La Brèche a été créée en 1980 sous l’impulsion d’habitants soucieux d’aider les jeunes de La Ferté-sous-Jouarre. En 1994, l’activité de prévention spécialisée de l’association est recentrée sur la ville de Roissy-en-Brie. Au contact des jeunes, les éducateurs de rue ont alors l’idée de créer une autre branche associative, dédiée cette fois aux parents. Côté pile, les jeunes. Côté face, les parents. Le but ? Aider les deux parties à mieux communiquer. En 2001, Trapèzes, la maison des parents, voit donc le jour à Roissy-en-Brie, tandis que les éducateurs du Fil continuent d’intervenir dans le cadre de la prévention spécialisée auprès des 16-25 ans de cinq communes seine-et-marnaises : Pontault-Combault, Roissy-en-Brie, Ozoir-la-Ferrière, Gretz-Armainvilliers et Tournan-en-Brie. La Brèche emploie aujourd’hui 19 salariés et finance ses activités en majorité grâce au conseil général et aux subventions de la caisse d’allocations familiales, mais aussi aux aides des municipalités et de l’agence régionale de santé (ARS).

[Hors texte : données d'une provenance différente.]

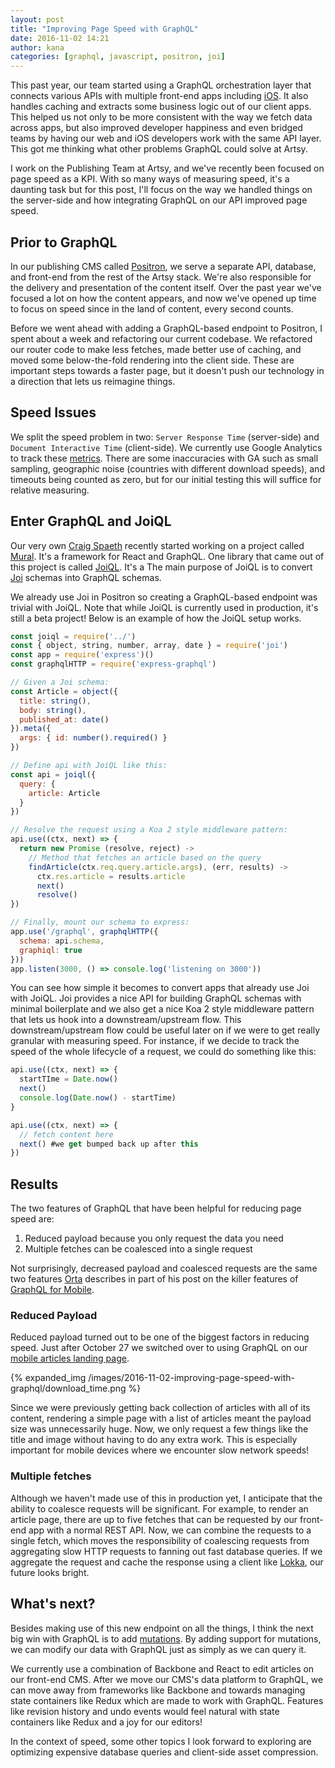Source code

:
 ```yaml
---
layout: post
title: "Improving Page Speed with GraphQL"
date: 2016-11-02 14:21
author: kana
categories: [graphql, javascript, positron, joi]
---
```


This past year, our team started using a GraphQL orchestration layer that connects various APIs with multiple front-end apps including [iOS](http://artsy.github.io/blog/2016/06/19/graphql-for-mobile). It also handles caching and extracts some business logic out of our client apps. This helped us not only to be more consistent with the way we fetch data across apps, but also improved developer happiness and even bridged teams by having our web and iOS developers work with the same API layer. This got me thinking what other problems GraphQL could solve at Artsy.

I work on the Publishing Team at Artsy, and we've recently been focused on page speed as a KPI. With so many ways of measuring speed, it's a daunting task but for this post, I'll focus on the way we handled things on the server-side and how integrating GraphQL on our API improved page speed.

<!-- more -->

## Prior to GraphQL

In our publishing CMS called [Positron](http://github.com/artsy/positron), we serve a separate API, database, and front-end from the rest of the Artsy stack. We're also responsible for the delivery and presentation of the content itself. Over the past year we've focused a lot on how the content appears, and now we've opened up time to focus on speed since in the land of content, every second counts.

Before we went ahead with adding a GraphQL-based endpoint to Positron, I spent about a week and refactoring our current codebase. We refactored our router code to make less fetches, made better use of caching, and moved some below-the-fold rendering into the client side. These are important steps towards a faster page, but it doesn't push our technology in a direction that lets us reimagine things.

## Speed Issues

We split the speed problem in two: `Server Response Time` (server-side) and `Document Interactive Time` (client-side). We currently use Google Analytics to track these [metrics](https://support.google.com/analytics/answer/2383341?hl=en). There are some inaccuracies with GA such as small sampling, geographic noise (countries with different download speeds), and timeouts being counted as zero, but for our initial testing this will suffice for relative measuring.

## Enter GraphQL and JoiQL

Our very own [Craig Spaeth](https://twitter.com/craigspaeth) recently started working on a project called [Mural](https://github.com/muraljs/mural). It's a framework for React and GraphQL. One library that came out of this project is called [JoiQL](http://github.com/muraljs/joiql). It's a The main purpose of JoiQL is to convert [Joi](http://github.com/hapijs/joi) schemas into GraphQL schemas.

We already use Joi in Positron so creating a GraphQL-based endpoint was trivial with JoiQL. Note that while JoiQL is currently used in production, it's still a beta project! Below is an example of how the JoiQL setup works.


```javascript
const joiql = require('../')
const { object, string, number, array, date } = require('joi')
const app = require('express')()
const graphqlHTTP = require('express-graphql')

// Given a Joi schema:
const Article = object({
  title: string(),
  body: string(),
  published_at: date()
}).meta({
  args: { id: number().required() }
})

// Define api with JoiQL like this:
const api = joiql({
  query: {
    article: Article
  }
})

// Resolve the request using a Koa 2 style middleware pattern:
api.use((ctx, next) => {
  return new Promise (resolve, reject) ->
    // Method that fetches an article based on the query
    findArticle(ctx.req.query.article.args), (err, results) ->
      ctx.res.article = results.article
      next()
      resolve()
})

// Finally, mount our schema to express:
app.use('/graphql', graphqlHTTP({
  schema: api.schema,
  graphiql: true
}))
app.listen(3000, () => console.log('listening on 3000'))

```

You can see how simple it becomes to convert apps that already use Joi with JoiQL. Joi provides a nice API for building GraphQL schemas with minimal boilerplate and we also get a nice Koa 2 style middleware pattern that lets us hook into a downstream/upstream flow. This downstream/upstream flow could be useful later on if we were to get really granular with measuring speed. For instance, if we decide to track the speed of the whole lifecycle of a request, we could do something like this:

```javascript
api.use((ctx, next) => {
  startTIme = Date.now()
  next()
  console.log(Date.now() - startTime)
}

api.use((ctx, next) => {
  // fetch content here
  next() #we get bumped back up after this
})
```

## Results

The two features of GraphQL that have been helpful for reducing page speed are:
1. Reduced payload because you only request the data you need
2. Multiple fetches can be coalesced into a single request

Not surprisingly, decreased payload and coalesced requests are the same two features [Orta](http://twitter.com/orta) describes in part of his post on the killer features of [GraphQL for Mobile](http://artsy.github.io/blog/2016/06/19/graphql-for-mobile).

### Reduced Payload

Reduced payload turned out to be one of the biggest factors in reducing speed. Just after October 27 we switched over to using GraphQL on our [mobile articles landing page](http://m.artsy.net/articles).

{% expanded_img /images/2016-11-02-improving-page-speed-with-graphql/download_time.png %}

Since we were previously getting back collection of articles with all of its content, rendering a simple page with a list of articles meant the payload size was unnecessarily huge. Now, we only request a few things like the title and image without having to do any extra work. This is especially important for mobile devices where we encounter slow network speeds!

### Multiple fetches

Although we haven't made use of this in production yet, I anticipate that the ability to coalesce requests will be significant. For example, to render an article page, there are up to five fetches that can be requested by our front-end app with a normal REST API. Now, we can combine the requests to a single fetch, which moves the responsibility of coalescing requests from aggregating slow HTTP requests to fanning out fast database queries. If we aggregate the request and cache the response using a client like [Lokka](https://github.com/kadirahq/lokka), our future looks bright.

## What's next?

Besides making use of this new endpoint on all the things, I think the next big win with GraphQL is to add [mutations](http://graphql.org/learn/queries/#mutations). By adding support for mutations, we can modify our data with GraphQL just as simply as we can query it.

We currently use a combination of Backbone and React to edit articles on our front-end CMS. After we move our CMS's data platform to GraphQL, we can move away from frameworks like Backbone and towards managing state containers like Redux which are made to work with GraphQL. Features like revision history and undo events would feel natural with state containers like Redux and a joy for our editors!

In the context of speed, some other topics I look forward to exploring are optimizing expensive database queries and client-side asset compression.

Dans le quartier des « bâtiments rouges et gris », les trois éducatrices du Fil semblent connaître tous les jeunes. « Ça prend du temps, il faut les apprivoiser », commente Anne Rousseau. Educatrice à La Brèche depuis quatre mois, Emilie Roger opine. Après une formation de paysagiste, elle a dévié vers une licence professionnelle d’intervention sociale, puis s’est servie de sa double compétence pour travailler en centre pénitentiaire. Elle était chargée de former des détenus aux « espaces verts et maraîchage ». « Cela m’a fait m’interroger sur le sens de l’enfermement, témoigne-t-elle. En prison, on a affaire à des jeunes qui ont déjà quelques années à leur compteur. Cela m’a donné envie d’intervenir en prévention, en amont de la prison. » Au passage des travailleuses sociales, un jeune du quartier les félicite : « C’est bien ce que vous faites pour les petits, ça fait plaisir les barbecues que vous organisez, ils ne partent pas de l’été, eux. » « Merci ! Par contre, on ne s’occupe pas des petits, mais des jeunes de 16 à 25 ans », le corrige Anne Rousseau en riant. Le jeune homme, du haut de ses 25 ans, hausse les épaules.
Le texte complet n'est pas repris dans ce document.